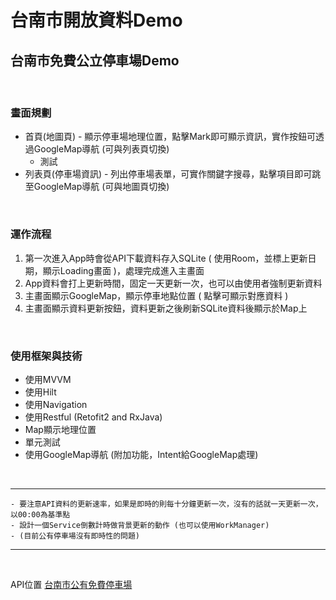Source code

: 台南市開放資料Demo
===========

## 台南市免費公立停車場Demo

<br>

### 畫面規劃
* 首頁(地圖頁) - 顯示停車場地理位置，點擊Mark即可顯示資訊，實作按鈕可透過GoogleMap導航 (可與列表頁切換)
    - 測試
* 列表頁(停車場資訊) - 列出停車場表單，可實作關鍵字搜尋，點擊項目即可跳至GoogleMap導航 (可與地圖頁切換)



<br>

### 運作流程

1. 第一次進入App時會從API下載資料存入SQLite ( 使用Room，並標上更新日期，顯示Loading畫面 )，處理完成進入主畫面
2. App資料會打上更新時間，固定一天更新一次，也可以由使用者強制更新資料
3. 主畫面顯示GoogleMap，顯示停車地點位置 ( 點擊可顯示對應資料 )
4. 主畫面顯示資料更新按鈕，資料更新之後刷新SQLite資料後顯示於Map上

<br>

### 使用框架與技術

*   使用MVVM
*   使用Hilt
*   使用Navigation
*   使用Restful (Retofit2 and RxJava)
*   Map顯示地理位置
*   單元測試
*   使用GoogleMap導航 (附加功能，Intent給GoogleMap處理)

<br>

***
    - 要注意API資料的更新速率，如果是即時的則每十分鐘更新一次，沒有的話就一天更新一次，以00:00為基準點
    - 設計一個Service倒數計時做背景更新的動作 (也可以使用WorkManager)
    - (目前公有停車場沒有即時性的問題)
***

<br>



API位置 [台南市公有免費停車場]

[台南市公有免費停車場]: https://citypark.tainan.gov.tw/App/parking.ashx?verCode=5177E3481D&type=1&ftype=1&exportTo=2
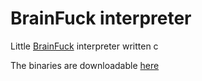 # BrainFuck interpreter

Little [BrainFuck](https://en.wikipedia.org/wiki/Brainfuck) interpreter written c

The binaries are downloadable [here](https://github.com/5IGI0/brainfuck-interpreter/releases/)
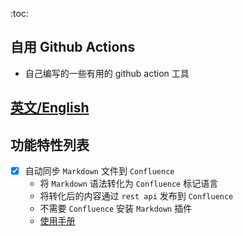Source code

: <!-- Space: documents -->
<!-- Parent: actions -->
<!-- Title: README.md -->

<!-- Macro: \!\[.*\]\((.+)\)\<\!\-\- width=(.*) \-\-\>
     Template: ac:image
     Url: ${1}
     Width: ${2} -->
<!-- Macro: :toc:
     Template: ac:toc
     Printable: 'false'
     MinLevel: 2 
     MaxLevel: 4 -->
<!-- Include: doc/other/disclaimer.md -->

:toc:

## 自用 Github Actions
- 自己编写的一些有用的 github action 工具

## [英文/English][README_EN]

## 功能特性列表
- [X] 自动同步 `Markdown` 文件到 `Confluence`
  - 将 `Markdown` 语法转化为 `Confluence` 标记语言
  - 将转化后的内容通过 `rest api` 发布到 `Confluence`
  - 不需要 `Confluence` 安装 `Markdown` 插件
  - [使用手册][SyncMarkdownToConfluence]


[README_EN]: doc/en/README_EN.md
[SyncMarkdownToConfluence]: doc/zh/同步Markdown文档到Confluence.md
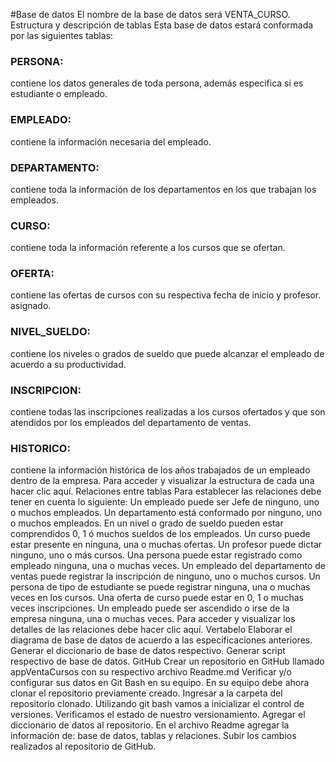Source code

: #Base de datos
El nombre de la base de datos será VENTA_CURSO.
Estructura y descripción de tablas
Esta base de datos estará conformada por las siguientes tablas:
### PERSONA:
 contiene los datos generales de toda persona, además especifica si es estudiante o empleado.
### EMPLEADO: 
contiene la información necesaria del empleado.
### DEPARTAMENTO:
 contiene toda la información de los departamentos en los que trabajan los empleados.
### CURSO:
 contiene toda la información referente a los cursos que se ofertan.
### OFERTA: 
contiene las ofertas de cursos con su respectiva fecha de inicio y profesor. asignado. 
### NIVEL_SUELDO: 
contiene los niveles o grados de sueldo que puede alcanzar el empleado de acuerdo a su productividad.
### INSCRIPCION:
 contiene todas las inscripciones realizadas a los cursos ofertados y que son atendidos por los empleados del departamento de ventas.
### HISTORICO:
 contiene la información histórica de los años trabajados de un empleado dentro de la empresa.
Para acceder y visualizar la estructura de cada una hacer clic aquí.
Relaciones entre tablas
Para establecer las relaciones debe tener en cuenta lo siguiente:
Un empleado puede ser Jefe de ninguno, uno o muchos empleados.
Un departamento está conformado por ninguno, uno o muchos empleados.
En un nivel o grado de sueldo pueden estar comprendidos 0, 1 ó muchos sueldos de los empleados.
Un curso puede estar presente en ninguna, una o muchas ofertas.
Un profesor puede dictar ninguno, uno o más cursos.
Una persona puede estar registrado como empleado ninguna, una o muchas veces.
Un empleado del departamento de ventas puede registrar la inscripción de ninguno, uno o muchos cursos.
Un persona de tipo de estudiante se puede registrar ninguna, una o muchas veces en los cursos.
Una oferta de curso puede estar en 0, 1 o muchas veces inscripciones.
Un empleado puede ser ascendido o irse de la empresa ninguna, una o muchas veces.
Para acceder y visualizar los detalles de las relaciones debe hacer clic aquí.
Vertabelo
Elaborar el diagrama de base de datos de acuerdo a las especificaciones anteriores.
Generar el diccionario de base de datos respectivo.
Generar script respectivo de base de datos.
GitHub
Crear un repositorio en GitHub llamado appVentaCursos con su respectivo archivo Readme.md
Verificar y/o configurar sus datos en Git Bash en su equipo.
En su equipo debe ahora clonar el repositorio previamente creado.
Ingresar a la carpeta del repositorio clonado.
Utilizando git bash vamos a inicializar el control de versiones.
Verificamos el estado de nuestro versionamiento.
Agregar el diccionario de datos al repositorio.
En el archivo Readme agregar la información de: base de datos, tablas y relaciones.
Subir los cambios realizados al repositorio de GitHub.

########################################

EXERCISE GOAL - Provide an exact copy of the records, excluding every picture.

YOUR SOLUTION -
Source code

: 台南市開放資料Demo
===========

## 台南市免費公立停車場Demo

<br>

### 畫面規劃
* 首頁(地圖頁) - 顯示停車場地理位置，點擊Mark即可顯示資訊，實作按鈕可透過GoogleMap導航 (可與列表頁切換)
    - 測試
* 列表頁(停車場資訊) - 列出停車場表單，可實作關鍵字搜尋，點擊項目即可跳至GoogleMap導航 (可與地圖頁切換)



<br>

### 運作流程

1. 第一次進入App時會從API下載資料存入SQLite ( 使用Room，並標上更新日期，顯示Loading畫面 )，處理完成進入主畫面
2. App資料會打上更新時間，固定一天更新一次，也可以由使用者強制更新資料
3. 主畫面顯示GoogleMap，顯示停車地點位置 ( 點擊可顯示對應資料 )
4. 主畫面顯示資料更新按鈕，資料更新之後刷新SQLite資料後顯示於Map上

<br>

### 使用框架與技術

*   使用MVVM
*   使用Hilt
*   使用Navigation
*   使用Restful (Retofit2 and RxJava)
*   Map顯示地理位置
*   單元測試
*   使用GoogleMap導航 (附加功能，Intent給GoogleMap處理)

<br>

***
    - 要注意API資料的更新速率，如果是即時的則每十分鐘更新一次，沒有的話就一天更新一次，以00:00為基準點
    - 設計一個Service倒數計時做背景更新的動作 (也可以使用WorkManager)
    - (目前公有停車場沒有即時性的問題)
***

<br>



API位置 [台南市公有免費停車場]

[台南市公有免費停車場]: https://citypark.tainan.gov.tw/App/parking.ashx?verCode=5177E3481D&type=1&ftype=1&exportTo=2
 # BrainFuck interpreter

Little [BrainFuck](https://en.wikipedia.org/wiki/Brainfuck) interpreter written c

The binaries are downloadable [here](https://github.com/5IGI0/brainfuck-interpreter/releases/)
Source code

: <!-- Space: documents -->
<!-- Parent: actions -->
<!-- Title: README.md -->

<!-- Macro: \!\[.*\]\((.+)\)\<\!\-\- width=(.*) \-\-\>
     Template: ac:image
     Url: ${1}
     Width: ${2} -->
<!-- Macro: :toc:
     Template: ac:toc
     Printable: 'false'
     MinLevel: 2 
     MaxLevel: 4 -->
<!-- Include: doc/other/disclaimer.md -->

:toc:

## 自用 Github Actions
- 自己编写的一些有用的 github action 工具

## [英文/English][README_EN]

## 功能特性列表
- [X] 自动同步 `Markdown` 文件到 `Confluence`
  - 将 `Markdown` 语法转化为 `Confluence` 标记语言
  - 将转化后的内容通过 `rest api` 发布到 `Confluence`
  - 不需要 `Confluence` 安装 `Markdown` 插件
  - [使用手册][SyncMarkdownToConfluence]


[README_EN]: doc/en/README_EN.md
[SyncMarkdownToConfluence]: doc/zh/同步Markdown文档到Confluence.md
Source code

: #Base de datos
El nombre de la base de datos será VENTA_CURSO.
Estructura y descripción de tablas
Esta base de datos estará conformada por las siguientes tablas:
### PERSONA:
 contiene los datos generales de toda persona, además especifica si es estudiante o empleado.
### EMPLEADO: 
contiene la información necesaria del empleado.
### DEPARTAMENTO:
 contiene toda la información de los departamentos en los que trabajan los empleados.
### CURSO:
 contiene toda la información referente a los cursos que se ofertan.
### OFERTA: 
contiene las ofertas de cursos con su respectiva fecha de inicio y profesor. asignado. 
### NIVEL_SUELDO: 
contiene los niveles o grados de sueldo que puede alcanzar el empleado de acuerdo a su productividad.
### INSCRIPCION:
 contiene todas las inscripciones realizadas a los cursos ofertados y que son atendidos por los empleados del departamento de ventas.
### HISTORICO:
 contiene la información histórica de los años trabajados de un empleado dentro de la empresa.
Para acceder y visualizar la estructura de cada una hacer clic aquí.
Relaciones entre tablas
Para establecer las relaciones debe tener en cuenta lo siguiente:
Un empleado puede ser Jefe de ninguno, uno o muchos empleados.
Un departamento está conformado por ninguno, uno o muchos empleados.
En un nivel o grado de sueldo pueden estar comprendidos 0, 1 ó muchos sueldos de los empleados.
Un curso puede estar presente en ninguna, una o muchas ofertas.
Un profesor puede dictar ninguno, uno o más cursos.
Una persona puede estar registrado como empleado ninguna, una o muchas veces.
Un empleado del departamento de ventas puede registrar la inscripción de ninguno, uno o muchos cursos.
Un persona de tipo de estudiante se puede registrar ninguna, una o muchas veces en los cursos.
Una oferta de curso puede estar en 0, 1 o muchas veces inscripciones.
Un empleado puede ser ascendido o irse de la empresa ninguna, una o muchas veces.
Para acceder y visualizar los detalles de las relaciones debe hacer clic aquí.
Vertabelo
Elaborar el diagrama de base de datos de acuerdo a las especificaciones anteriores.
Generar el diccionario de base de datos respectivo.
Generar script respectivo de base de datos.
GitHub
Crear un repositorio en GitHub llamado appVentaCursos con su respectivo archivo Readme.md
Verificar y/o configurar sus datos en Git Bash en su equipo.
En su equipo debe ahora clonar el repositorio previamente creado.
Ingresar a la carpeta del repositorio clonado.
Utilizando git bash vamos a inicializar el control de versiones.
Verificamos el estado de nuestro versionamiento.
Agregar el diccionario de datos al repositorio.
En el archivo Readme agregar la información de: base de datos, tablas y relaciones.
Subir los cambios realizados al repositorio de GitHub.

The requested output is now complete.